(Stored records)
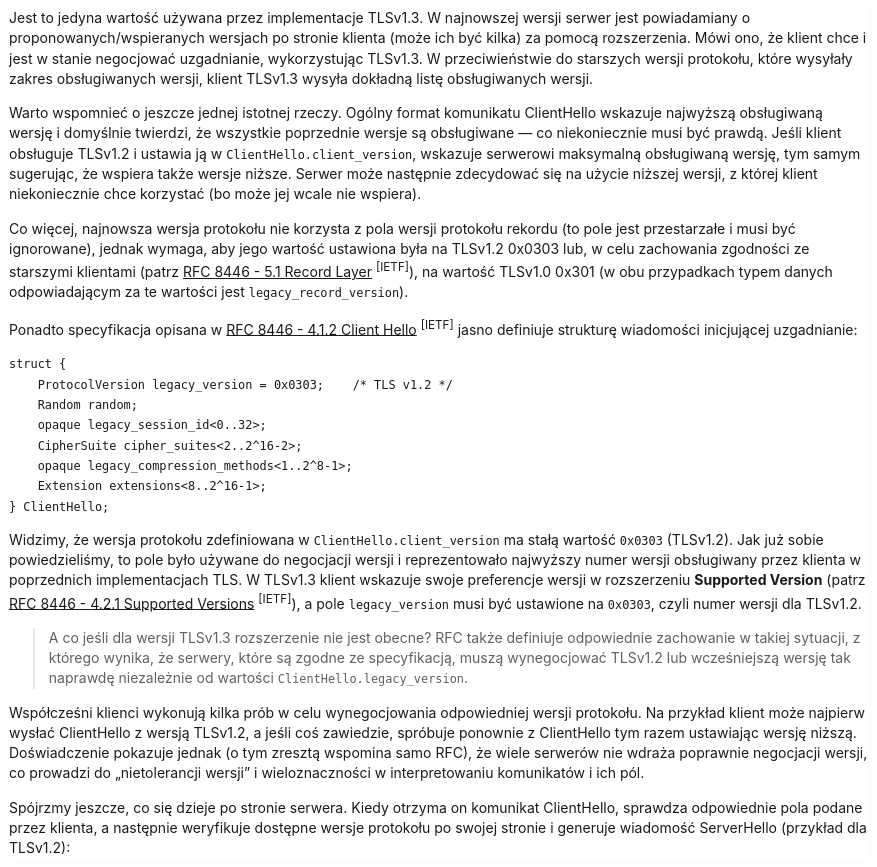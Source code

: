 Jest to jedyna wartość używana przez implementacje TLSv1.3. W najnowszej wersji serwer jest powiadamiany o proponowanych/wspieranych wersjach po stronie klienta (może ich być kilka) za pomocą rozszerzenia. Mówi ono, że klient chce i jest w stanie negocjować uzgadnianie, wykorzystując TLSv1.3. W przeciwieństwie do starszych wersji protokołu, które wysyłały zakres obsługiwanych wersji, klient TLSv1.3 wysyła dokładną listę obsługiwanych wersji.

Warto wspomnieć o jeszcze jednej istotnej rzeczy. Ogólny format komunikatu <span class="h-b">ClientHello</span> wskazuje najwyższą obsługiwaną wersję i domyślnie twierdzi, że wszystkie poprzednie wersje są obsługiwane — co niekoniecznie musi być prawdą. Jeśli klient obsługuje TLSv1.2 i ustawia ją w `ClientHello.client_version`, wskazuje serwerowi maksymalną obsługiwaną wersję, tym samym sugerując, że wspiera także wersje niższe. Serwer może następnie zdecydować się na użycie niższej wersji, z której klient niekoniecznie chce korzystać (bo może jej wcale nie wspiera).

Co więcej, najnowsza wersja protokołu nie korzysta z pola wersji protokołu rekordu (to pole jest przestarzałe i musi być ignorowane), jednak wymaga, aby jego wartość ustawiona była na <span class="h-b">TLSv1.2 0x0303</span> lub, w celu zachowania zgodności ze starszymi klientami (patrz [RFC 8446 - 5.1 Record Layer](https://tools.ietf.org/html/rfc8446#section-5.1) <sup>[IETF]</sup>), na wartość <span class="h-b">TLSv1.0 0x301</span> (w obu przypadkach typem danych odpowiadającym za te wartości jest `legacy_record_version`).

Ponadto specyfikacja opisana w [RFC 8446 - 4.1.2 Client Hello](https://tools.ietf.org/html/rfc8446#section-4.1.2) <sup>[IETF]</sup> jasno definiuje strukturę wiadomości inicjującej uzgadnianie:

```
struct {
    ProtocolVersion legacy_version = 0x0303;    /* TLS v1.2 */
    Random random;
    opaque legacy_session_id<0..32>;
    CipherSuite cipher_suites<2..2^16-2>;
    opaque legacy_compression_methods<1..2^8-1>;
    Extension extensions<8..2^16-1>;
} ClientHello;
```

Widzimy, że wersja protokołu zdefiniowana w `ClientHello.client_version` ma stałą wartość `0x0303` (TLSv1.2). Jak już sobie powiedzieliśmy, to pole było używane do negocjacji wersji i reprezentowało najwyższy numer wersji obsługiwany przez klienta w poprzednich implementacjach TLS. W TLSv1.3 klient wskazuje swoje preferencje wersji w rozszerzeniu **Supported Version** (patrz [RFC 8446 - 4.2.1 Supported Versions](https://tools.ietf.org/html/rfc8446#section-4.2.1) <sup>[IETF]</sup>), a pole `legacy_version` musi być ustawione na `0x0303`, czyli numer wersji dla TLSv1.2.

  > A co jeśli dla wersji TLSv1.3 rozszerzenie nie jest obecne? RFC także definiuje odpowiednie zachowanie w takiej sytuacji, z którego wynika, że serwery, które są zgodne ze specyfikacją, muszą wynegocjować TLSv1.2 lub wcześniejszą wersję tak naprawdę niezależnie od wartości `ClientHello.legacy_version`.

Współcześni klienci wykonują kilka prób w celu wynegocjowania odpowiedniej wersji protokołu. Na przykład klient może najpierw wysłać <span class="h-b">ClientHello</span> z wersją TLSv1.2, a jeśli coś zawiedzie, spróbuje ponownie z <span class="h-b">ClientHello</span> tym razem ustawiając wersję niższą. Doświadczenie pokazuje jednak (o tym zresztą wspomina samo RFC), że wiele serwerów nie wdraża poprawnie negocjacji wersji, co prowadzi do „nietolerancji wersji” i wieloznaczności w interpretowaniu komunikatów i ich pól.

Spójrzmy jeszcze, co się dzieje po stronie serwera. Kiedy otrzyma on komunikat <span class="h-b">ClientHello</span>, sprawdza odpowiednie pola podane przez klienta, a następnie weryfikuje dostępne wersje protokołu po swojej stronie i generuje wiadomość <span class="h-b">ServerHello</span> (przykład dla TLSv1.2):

## The task
Apply a filter for "opaque" to the data above, then copy each line that matches.

## Answer to the exercise
    opaque legacy_session_id<0..32>;
    opaque legacy_compression_methods<1..2^8-1>;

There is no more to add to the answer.